The main idea is that one can't be sure whether a node is directly
requesting a key, or merely relaying another node's request. But if all
your peers belong to a malicious attacker, you lose this plausible
deniability. (Data is encrypted, but it isn't too hard to map encrypted
keys to their actual content.)


> >> Given that this would take quite a bit of effort and time,
> >> is there the possibility of putting in the network some decoy nodes
> >> (honey-pots) that could lead to the violators?
> 
> > Sure, if you don't mind having your node seized :b.
> But that would be the idea, lead to a node with no value.
> There would be nothing in this node (neither one of the two caches
> used by freenet).

I don't understand how you think this would work. Moreover, ideally,
every node should be an equally tempting "honey pot" -- that is the
beauty of a distributed datastore.


> > -- you actually (hopefully) know and trust each of your peers,
> > unlike opennet strangers. 
> May be I have watched too many 007 movies, but what if one of your
> trusted peers is actually a double agent?
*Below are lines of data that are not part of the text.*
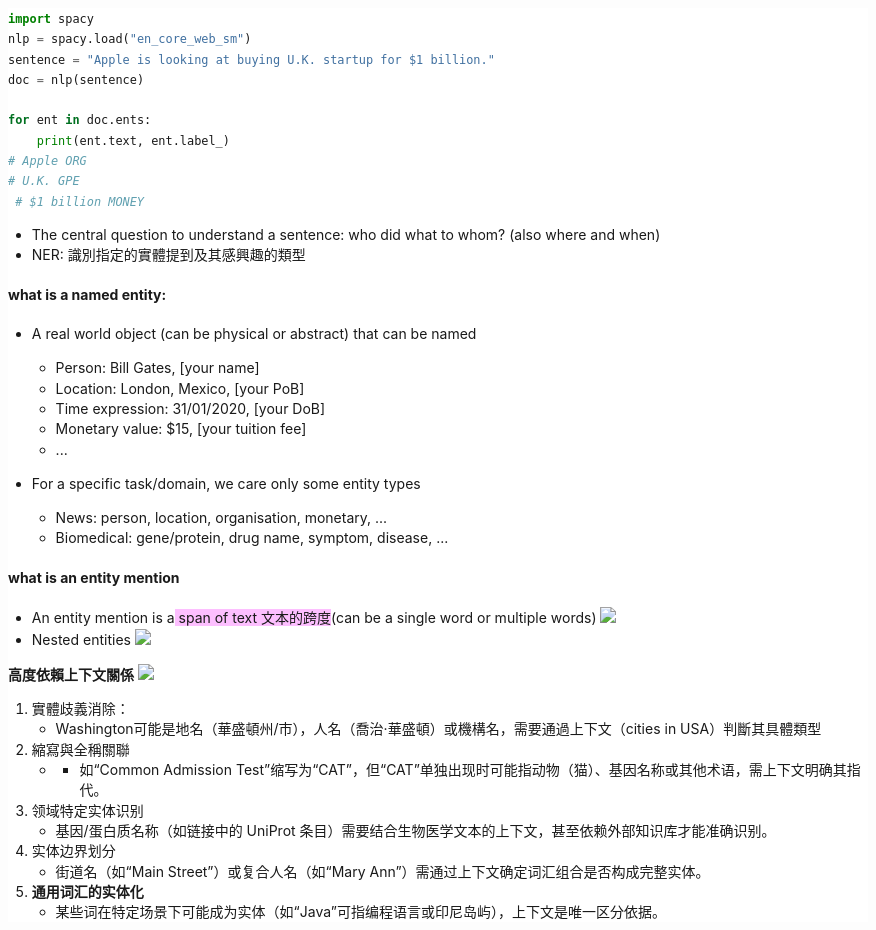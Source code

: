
 ```python
import spacy 
nlp = spacy.load("en_core_web_sm") 
sentence = "Apple is looking at buying U.K. startup for $1 billion." 
doc = nlp(sentence) 

for ent in doc.ents: 
	print(ent.text, ent.label_) 
# Apple ORG 
# U.K. GPE
 # $1 billion MONEY
```

- The central question to understand a sentence:
		who did what to whom? (also where and when)
- NER: 識別指定的實體提到及其感興趣的類型

#### what is a named entity:
- A real world object (can be physical or abstract) that can be named
  - Person: Bill Gates, \[your name\]
  - Location: London, Mexico, \[your PoB\]
  - Time expression: 31/01/2020, \[your DoB\]
  - Monetary value: $15, \[your tuition fee\]
  - ...

- For a specific task/domain, we care only some entity types
  - News: person, location, organisation, monetary, ...
  - Biomedical: gene/protein, drug name, symptom, disease, ...

#### what is an entity mention
- An entity mention is a<span style="background:#fdbfff"> span of text 文本的跨度</span>(can be a single word or multiple words)
	![](PICTURE/Annotation%20Formats/1be5b55335d2173413c7873034266bba_MD5.jpeg)
- Nested entities
	![](PICTURE/Annotation%20Formats/bb2a2646c074fe3d87b5ed3b3dbca7c4_MD5.jpeg)





**高度依賴上下文關係**
![](PICTURE/Annotation%20Formats/bc52f711a833e030bb71ec5a476e886f_MD5.jpeg)
1. 實體歧義消除：
	- Washington可能是地名（華盛頓州/市），人名（喬治·華盛頓）或機構名，需要通過上下文（cities in USA）判斷其具體類型 
2. 縮寫與全稱關聯
	- - 如“Common Admission Test”缩写为“CAT”，但“CAT”单独出现时可能指动物（猫）、基因名称或其他术语，需上下文明确其指代。
3. 领域特定实体识别
    - 基因/蛋白质名称（如链接中的 UniProt 条目）需要结合生物医学文本的上下文，甚至依赖外部知识库才能准确识别。
4. 实体边界划分
	- 街道名（如“Main Street”）或复合人名（如“Mary Ann”）需通过上下文确定词汇组合是否构成完整实体。
5. **通用词汇的实体化**
    - 某些词在特定场景下可能成为实体（如“Java”可指编程语言或印尼岛屿），上下文是唯一区分依据。
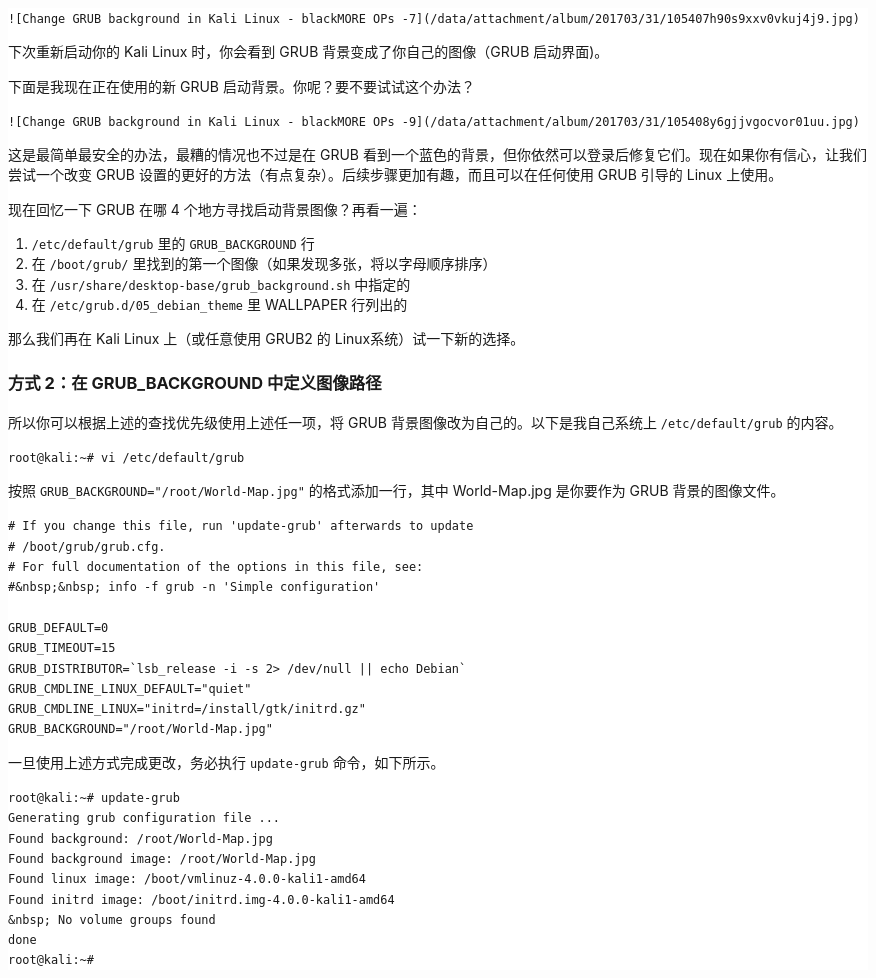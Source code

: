 `![Change GRUB background in Kali Linux - blackMORE OPs -7](/data/attachment/album/201703/31/105407h90s9xxv0vkuj4j9.jpg)`

下次重新启动你的 Kali Linux 时，你会看到 GRUB 背景变成了你自己的图像（GRUB 启动界面)。

下面是我现在正在使用的新 GRUB 启动背景。你呢？要不要试试这个办法？

`![Change GRUB background in Kali Linux - blackMORE OPs -9](/data/attachment/album/201703/31/105408y6gjjvgocvor01uu.jpg)`

这是最简单最安全的办法，最糟的情况也不过是在 GRUB 看到一个蓝色的背景，但你依然可以登录后修复它们。现在如果你有信心，让我们尝试一个改变 GRUB 设置的更好的方法（有点复杂）。后续步骤更加有趣，而且可以在任何使用 GRUB 引导的 Linux 上使用。

现在回忆一下 GRUB 在哪 4 个地方寻找启动背景图像？再看一遍：

1. `/etc/default/grub` 里的 `GRUB_BACKGROUND` 行
2. 在 `/boot/grub/` 里找到的第一个图像（如果发现多张，将以字母顺序排序）
3. 在 `/usr/share/desktop-base/grub_background.sh` 中指定的
4. 在 `/etc/grub.d/05_debian_theme` 里 WALLPAPER 行列出的

那么我们再在 Kali Linux 上（或任意使用 GRUB2 的 Linux系统）试一下新的选择。

### 方式 2：在 GRUB\_BACKGROUND 中定义图像路径

所以你可以根据上述的查找优先级使用上述任一项，将 GRUB 背景图像改为自己的。以下是我自己系统上 `/etc/default/grub` 的内容。

```shell
root@kali:~# vi /etc/default/grub
```

按照 `GRUB_BACKGROUND="/root/World-Map.jpg"` 的格式添加一行，其中 World-Map.jpg 是你要作为 GRUB 背景的图像文件。

```shell
# If you change this file, run 'update-grub' afterwards to update
# /boot/grub/grub.cfg.
# For full documentation of the options in this file, see:
#&nbsp;&nbsp; info -f grub -n 'Simple configuration'

GRUB_DEFAULT=0
GRUB_TIMEOUT=15
GRUB_DISTRIBUTOR=`lsb_release -i -s 2> /dev/null || echo Debian`
GRUB_CMDLINE_LINUX_DEFAULT="quiet"
GRUB_CMDLINE_LINUX="initrd=/install/gtk/initrd.gz"
GRUB_BACKGROUND="/root/World-Map.jpg"
```

一旦使用上述方式完成更改，务必执行 `update-grub` 命令，如下所示。

```shell
root@kali:~# update-grub
Generating grub configuration file ...
Found background: /root/World-Map.jpg
Found background image: /root/World-Map.jpg
Found linux image: /boot/vmlinuz-4.0.0-kali1-amd64
Found initrd image: /boot/initrd.img-4.0.0-kali1-amd64
&nbsp; No volume groups found
done
root@kali:~#
```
That's a good question. Maybe someone more knowlegeable can help flesh
out the details, but I recall reading a while back that it's possible
for peers to know what is in each other's datastores/caches? (Via a
timing attack... faster retrievals imply something exists?) Although
one still has plausible deniability so long as you have at least one
non-compromised peer, so I'm not sure how meaningful this would be.